++++ DATA EXCERPTS

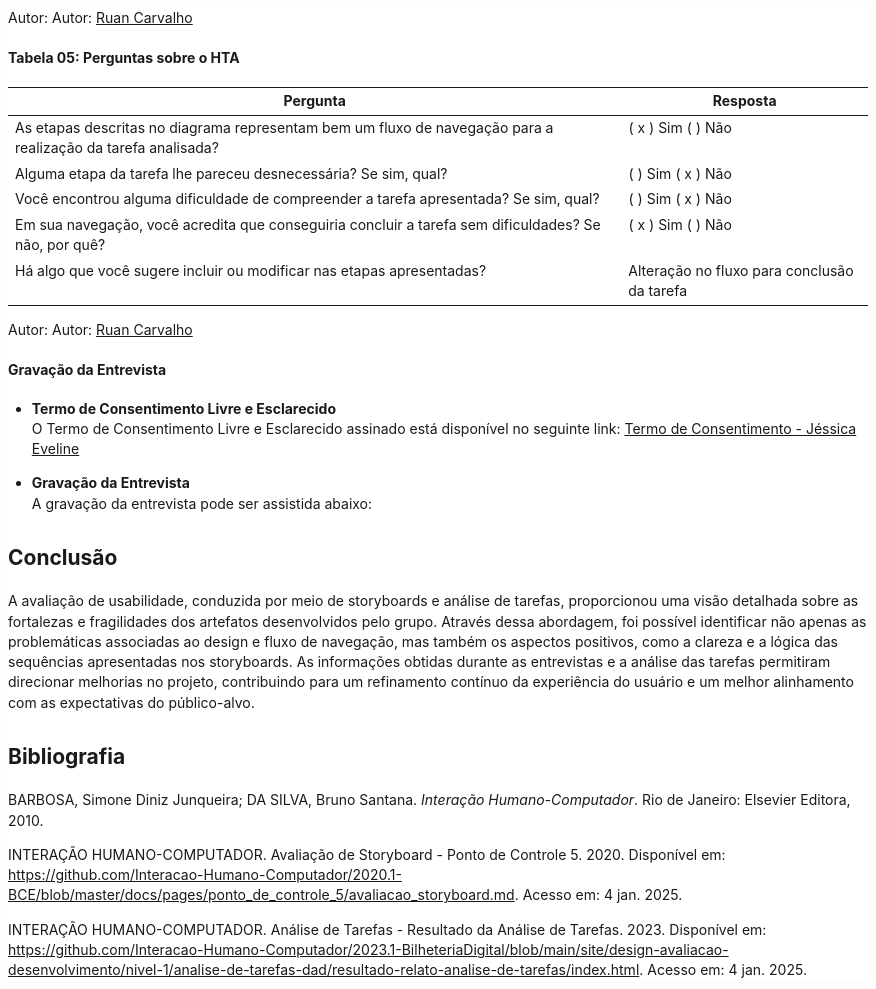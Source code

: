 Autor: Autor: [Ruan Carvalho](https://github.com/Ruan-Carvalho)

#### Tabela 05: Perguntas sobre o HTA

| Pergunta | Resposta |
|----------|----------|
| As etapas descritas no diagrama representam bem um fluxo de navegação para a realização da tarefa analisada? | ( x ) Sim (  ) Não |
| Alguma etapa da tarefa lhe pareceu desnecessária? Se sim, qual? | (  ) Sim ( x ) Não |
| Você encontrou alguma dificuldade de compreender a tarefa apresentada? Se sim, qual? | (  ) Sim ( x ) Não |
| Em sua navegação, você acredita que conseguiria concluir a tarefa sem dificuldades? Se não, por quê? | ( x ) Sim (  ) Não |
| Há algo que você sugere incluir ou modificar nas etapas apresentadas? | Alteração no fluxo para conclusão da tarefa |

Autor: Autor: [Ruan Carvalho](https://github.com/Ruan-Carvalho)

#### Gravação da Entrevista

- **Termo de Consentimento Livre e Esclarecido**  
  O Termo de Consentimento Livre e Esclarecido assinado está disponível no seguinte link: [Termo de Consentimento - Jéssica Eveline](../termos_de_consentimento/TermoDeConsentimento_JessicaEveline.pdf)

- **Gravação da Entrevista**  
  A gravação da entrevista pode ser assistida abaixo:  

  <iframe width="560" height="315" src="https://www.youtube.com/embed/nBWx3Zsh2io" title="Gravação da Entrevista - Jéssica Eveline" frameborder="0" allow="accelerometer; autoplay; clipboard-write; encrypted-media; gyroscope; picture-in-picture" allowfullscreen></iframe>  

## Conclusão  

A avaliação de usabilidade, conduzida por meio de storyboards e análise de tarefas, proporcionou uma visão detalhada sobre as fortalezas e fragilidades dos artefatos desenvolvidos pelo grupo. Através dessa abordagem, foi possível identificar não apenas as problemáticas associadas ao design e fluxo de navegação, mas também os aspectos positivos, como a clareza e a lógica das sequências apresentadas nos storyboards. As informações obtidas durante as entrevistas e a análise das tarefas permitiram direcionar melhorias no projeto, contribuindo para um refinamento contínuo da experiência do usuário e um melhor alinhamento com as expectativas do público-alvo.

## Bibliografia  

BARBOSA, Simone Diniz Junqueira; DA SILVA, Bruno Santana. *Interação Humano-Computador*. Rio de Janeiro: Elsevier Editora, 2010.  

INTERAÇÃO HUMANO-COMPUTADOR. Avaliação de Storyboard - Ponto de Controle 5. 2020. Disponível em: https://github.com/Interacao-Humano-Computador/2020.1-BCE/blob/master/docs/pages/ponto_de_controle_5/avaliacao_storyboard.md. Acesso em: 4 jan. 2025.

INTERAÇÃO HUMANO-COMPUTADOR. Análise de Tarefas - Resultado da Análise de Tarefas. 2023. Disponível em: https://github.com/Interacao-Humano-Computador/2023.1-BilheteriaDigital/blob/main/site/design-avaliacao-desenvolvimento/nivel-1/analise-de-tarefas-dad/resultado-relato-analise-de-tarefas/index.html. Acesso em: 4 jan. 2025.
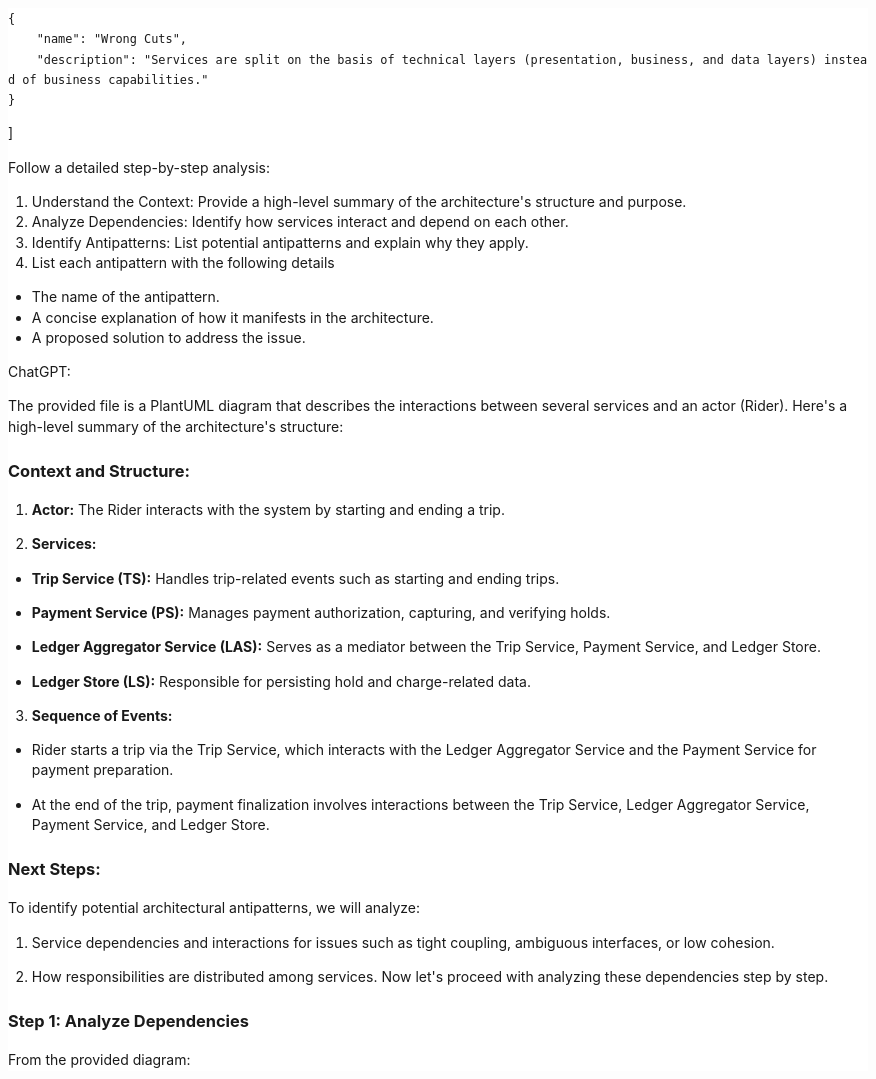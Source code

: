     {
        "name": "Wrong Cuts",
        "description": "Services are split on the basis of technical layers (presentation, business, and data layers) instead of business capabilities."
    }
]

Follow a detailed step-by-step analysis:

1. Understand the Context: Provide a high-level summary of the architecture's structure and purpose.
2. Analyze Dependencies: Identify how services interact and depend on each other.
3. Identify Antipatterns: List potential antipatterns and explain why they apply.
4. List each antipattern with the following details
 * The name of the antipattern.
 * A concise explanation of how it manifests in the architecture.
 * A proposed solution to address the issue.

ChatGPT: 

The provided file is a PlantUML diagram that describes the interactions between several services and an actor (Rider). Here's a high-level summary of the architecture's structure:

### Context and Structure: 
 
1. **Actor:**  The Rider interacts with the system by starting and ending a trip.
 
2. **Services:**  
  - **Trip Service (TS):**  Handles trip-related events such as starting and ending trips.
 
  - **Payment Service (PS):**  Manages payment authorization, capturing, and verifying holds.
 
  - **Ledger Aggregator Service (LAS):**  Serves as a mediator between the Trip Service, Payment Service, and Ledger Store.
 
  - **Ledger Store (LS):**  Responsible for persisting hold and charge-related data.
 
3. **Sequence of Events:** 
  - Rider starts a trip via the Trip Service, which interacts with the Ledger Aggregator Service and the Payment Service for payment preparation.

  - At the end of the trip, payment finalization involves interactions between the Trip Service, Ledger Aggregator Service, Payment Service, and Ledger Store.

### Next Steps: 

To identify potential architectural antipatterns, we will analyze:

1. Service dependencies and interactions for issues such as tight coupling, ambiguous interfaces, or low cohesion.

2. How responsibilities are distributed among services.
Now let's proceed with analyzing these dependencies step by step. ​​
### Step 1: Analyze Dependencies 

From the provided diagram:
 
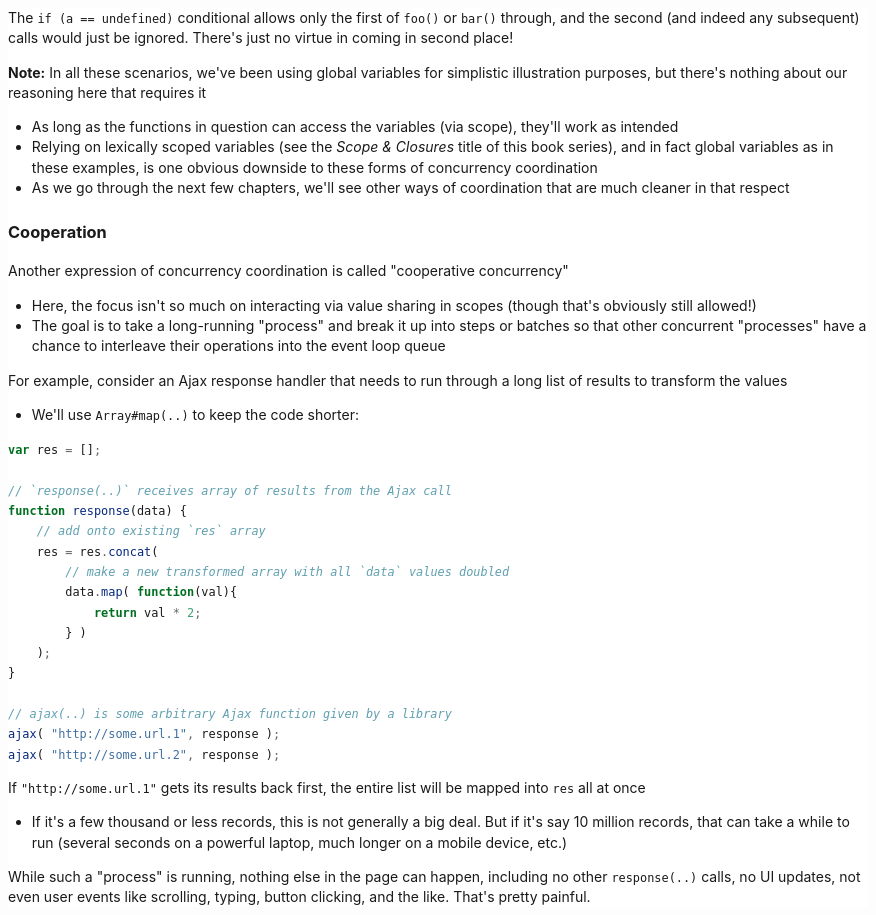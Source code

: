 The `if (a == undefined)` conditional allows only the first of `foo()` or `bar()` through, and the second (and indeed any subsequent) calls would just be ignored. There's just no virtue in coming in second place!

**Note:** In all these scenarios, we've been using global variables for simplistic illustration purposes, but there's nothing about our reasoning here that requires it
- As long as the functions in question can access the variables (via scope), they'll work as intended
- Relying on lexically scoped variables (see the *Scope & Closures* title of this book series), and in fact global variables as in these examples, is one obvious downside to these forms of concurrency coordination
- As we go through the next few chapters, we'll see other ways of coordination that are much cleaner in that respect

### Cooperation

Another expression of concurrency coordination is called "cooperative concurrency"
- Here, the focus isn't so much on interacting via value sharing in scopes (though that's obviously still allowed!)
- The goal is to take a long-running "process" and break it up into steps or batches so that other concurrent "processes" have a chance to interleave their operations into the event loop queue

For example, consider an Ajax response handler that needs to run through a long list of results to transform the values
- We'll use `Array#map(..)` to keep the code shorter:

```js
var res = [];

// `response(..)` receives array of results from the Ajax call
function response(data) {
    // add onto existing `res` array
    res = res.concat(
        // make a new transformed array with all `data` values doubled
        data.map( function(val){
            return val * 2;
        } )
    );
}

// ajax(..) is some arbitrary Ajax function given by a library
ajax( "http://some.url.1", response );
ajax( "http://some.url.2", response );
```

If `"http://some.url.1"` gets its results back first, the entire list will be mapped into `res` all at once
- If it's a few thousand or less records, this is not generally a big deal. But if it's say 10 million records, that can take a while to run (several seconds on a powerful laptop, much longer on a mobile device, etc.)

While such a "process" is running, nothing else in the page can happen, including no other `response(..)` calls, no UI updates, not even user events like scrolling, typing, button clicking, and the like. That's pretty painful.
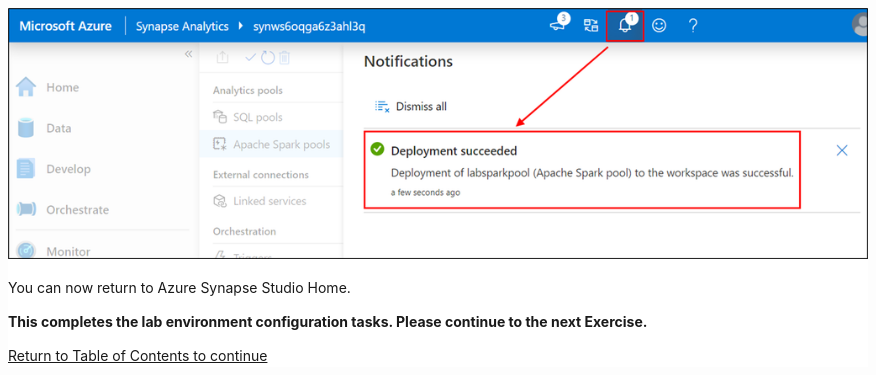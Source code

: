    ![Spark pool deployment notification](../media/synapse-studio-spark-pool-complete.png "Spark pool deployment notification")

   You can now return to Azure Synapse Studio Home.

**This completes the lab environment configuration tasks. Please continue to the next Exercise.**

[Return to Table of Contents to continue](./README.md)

++++++++

WHAT YOU SHOULD DO:
Would you return the records exactly, keeping out every picture?

TASK RESPONSE:
Source code

: Autor: Autor: [Ruan Carvalho](https://github.com/Ruan-Carvalho)

#### Tabela 05: Perguntas sobre o HTA

| Pergunta | Resposta |
|----------|----------|
| As etapas descritas no diagrama representam bem um fluxo de navegação para a realização da tarefa analisada? | ( x ) Sim (  ) Não |
| Alguma etapa da tarefa lhe pareceu desnecessária? Se sim, qual? | (  ) Sim ( x ) Não |
| Você encontrou alguma dificuldade de compreender a tarefa apresentada? Se sim, qual? | (  ) Sim ( x ) Não |
| Em sua navegação, você acredita que conseguiria concluir a tarefa sem dificuldades? Se não, por quê? | ( x ) Sim (  ) Não |
| Há algo que você sugere incluir ou modificar nas etapas apresentadas? | Alteração no fluxo para conclusão da tarefa |

Autor: Autor: [Ruan Carvalho](https://github.com/Ruan-Carvalho)

#### Gravação da Entrevista

- **Termo de Consentimento Livre e Esclarecido**  
  O Termo de Consentimento Livre e Esclarecido assinado está disponível no seguinte link: [Termo de Consentimento - Jéssica Eveline](../termos_de_consentimento/TermoDeConsentimento_JessicaEveline.pdf)

- **Gravação da Entrevista**  
  A gravação da entrevista pode ser assistida abaixo:  

  <iframe width="560" height="315" src="https://www.youtube.com/embed/nBWx3Zsh2io" title="Gravação da Entrevista - Jéssica Eveline" frameborder="0" allow="accelerometer; autoplay; clipboard-write; encrypted-media; gyroscope; picture-in-picture" allowfullscreen></iframe>  

## Conclusão  

A avaliação de usabilidade, conduzida por meio de storyboards e análise de tarefas, proporcionou uma visão detalhada sobre as fortalezas e fragilidades dos artefatos desenvolvidos pelo grupo. Através dessa abordagem, foi possível identificar não apenas as problemáticas associadas ao design e fluxo de navegação, mas também os aspectos positivos, como a clareza e a lógica das sequências apresentadas nos storyboards. As informações obtidas durante as entrevistas e a análise das tarefas permitiram direcionar melhorias no projeto, contribuindo para um refinamento contínuo da experiência do usuário e um melhor alinhamento com as expectativas do público-alvo.

## Bibliografia  

BARBOSA, Simone Diniz Junqueira; DA SILVA, Bruno Santana. *Interação Humano-Computador*. Rio de Janeiro: Elsevier Editora, 2010.  

INTERAÇÃO HUMANO-COMPUTADOR. Avaliação de Storyboard - Ponto de Controle 5. 2020. Disponível em: https://github.com/Interacao-Humano-Computador/2020.1-BCE/blob/master/docs/pages/ponto_de_controle_5/avaliacao_storyboard.md. Acesso em: 4 jan. 2025.

INTERAÇÃO HUMANO-COMPUTADOR. Análise de Tarefas - Resultado da Análise de Tarefas. 2023. Disponível em: https://github.com/Interacao-Humano-Computador/2023.1-BilheteriaDigital/blob/main/site/design-avaliacao-desenvolvimento/nivel-1/analise-de-tarefas-dad/resultado-relato-analise-de-tarefas/index.html. Acesso em: 4 jan. 2025.
Source code

:     {
        "name": "Wrong Cuts",
        "description": "Services are split on the basis of technical layers (presentation, business, and data layers) instead of business capabilities."
    }
]

Follow a detailed step-by-step analysis:

1. Understand the Context: Provide a high-level summary of the architecture's structure and purpose.
2. Analyze Dependencies: Identify how services interact and depend on each other.
3. Identify Antipatterns: List potential antipatterns and explain why they apply.
4. List each antipattern with the following details
 * The name of the antipattern.
 * A concise explanation of how it manifests in the architecture.
 * A proposed solution to address the issue.

ChatGPT: 

The provided file is a PlantUML diagram that describes the interactions between several services and an actor (Rider). Here's a high-level summary of the architecture's structure:

### Context and Structure: 
 
1. **Actor:**  The Rider interacts with the system by starting and ending a trip.
 
2. **Services:**  
  - **Trip Service (TS):**  Handles trip-related events such as starting and ending trips.
 
  - **Payment Service (PS):**  Manages payment authorization, capturing, and verifying holds.
 
  - **Ledger Aggregator Service (LAS):**  Serves as a mediator between the Trip Service, Payment Service, and Ledger Store.
 
  - **Ledger Store (LS):**  Responsible for persisting hold and charge-related data.
 
3. **Sequence of Events:** 
  - Rider starts a trip via the Trip Service, which interacts with the Ledger Aggregator Service and the Payment Service for payment preparation.

  - At the end of the trip, payment finalization involves interactions between the Trip Service, Ledger Aggregator Service, Payment Service, and Ledger Store.

### Next Steps: 

To identify potential architectural antipatterns, we will analyze:

1. Service dependencies and interactions for issues such as tight coupling, ambiguous interfaces, or low cohesion.

2. How responsibilities are distributed among services.
Now let's proceed with analyzing these dependencies step by step. ​​
### Step 1: Analyze Dependencies 

From the provided diagram:
 
Source code

: The `if (a == undefined)` conditional allows only the first of `foo()` or `bar()` through, and the second (and indeed any subsequent) calls would just be ignored. There's just no virtue in coming in second place!

**Note:** In all these scenarios, we've been using global variables for simplistic illustration purposes, but there's nothing about our reasoning here that requires it
- As long as the functions in question can access the variables (via scope), they'll work as intended
- Relying on lexically scoped variables (see the *Scope & Closures* title of this book series), and in fact global variables as in these examples, is one obvious downside to these forms of concurrency coordination
- As we go through the next few chapters, we'll see other ways of coordination that are much cleaner in that respect

### Cooperation

Another expression of concurrency coordination is called "cooperative concurrency"
- Here, the focus isn't so much on interacting via value sharing in scopes (though that's obviously still allowed!)
- The goal is to take a long-running "process" and break it up into steps or batches so that other concurrent "processes" have a chance to interleave their operations into the event loop queue

For example, consider an Ajax response handler that needs to run through a long list of results to transform the values
- We'll use `Array#map(..)` to keep the code shorter:

```js
var res = [];

// `response(..)` receives array of results from the Ajax call
function response(data) {
    // add onto existing `res` array
    res = res.concat(
        // make a new transformed array with all `data` values doubled
        data.map( function(val){
            return val * 2;
        } )
    );
}

// ajax(..) is some arbitrary Ajax function given by a library
ajax( "http://some.url.1", response );
ajax( "http://some.url.2", response );
```

If `"http://some.url.1"` gets its results back first, the entire list will be mapped into `res` all at once
- If it's a few thousand or less records, this is not generally a big deal. But if it's say 10 million records, that can take a while to run (several seconds on a powerful laptop, much longer on a mobile device, etc.)

While such a "process" is running, nothing else in the page can happen, including no other `response(..)` calls, no UI updates, not even user events like scrolling, typing, button clicking, and the like. That's pretty painful.
Source code

:    ![Spark pool deployment notification](../media/synapse-studio-spark-pool-complete.png "Spark pool deployment notification")

   You can now return to Azure Synapse Studio Home.

**This completes the lab environment configuration tasks. Please continue to the next Exercise.**

[Return to Table of Contents to continue](./README.md)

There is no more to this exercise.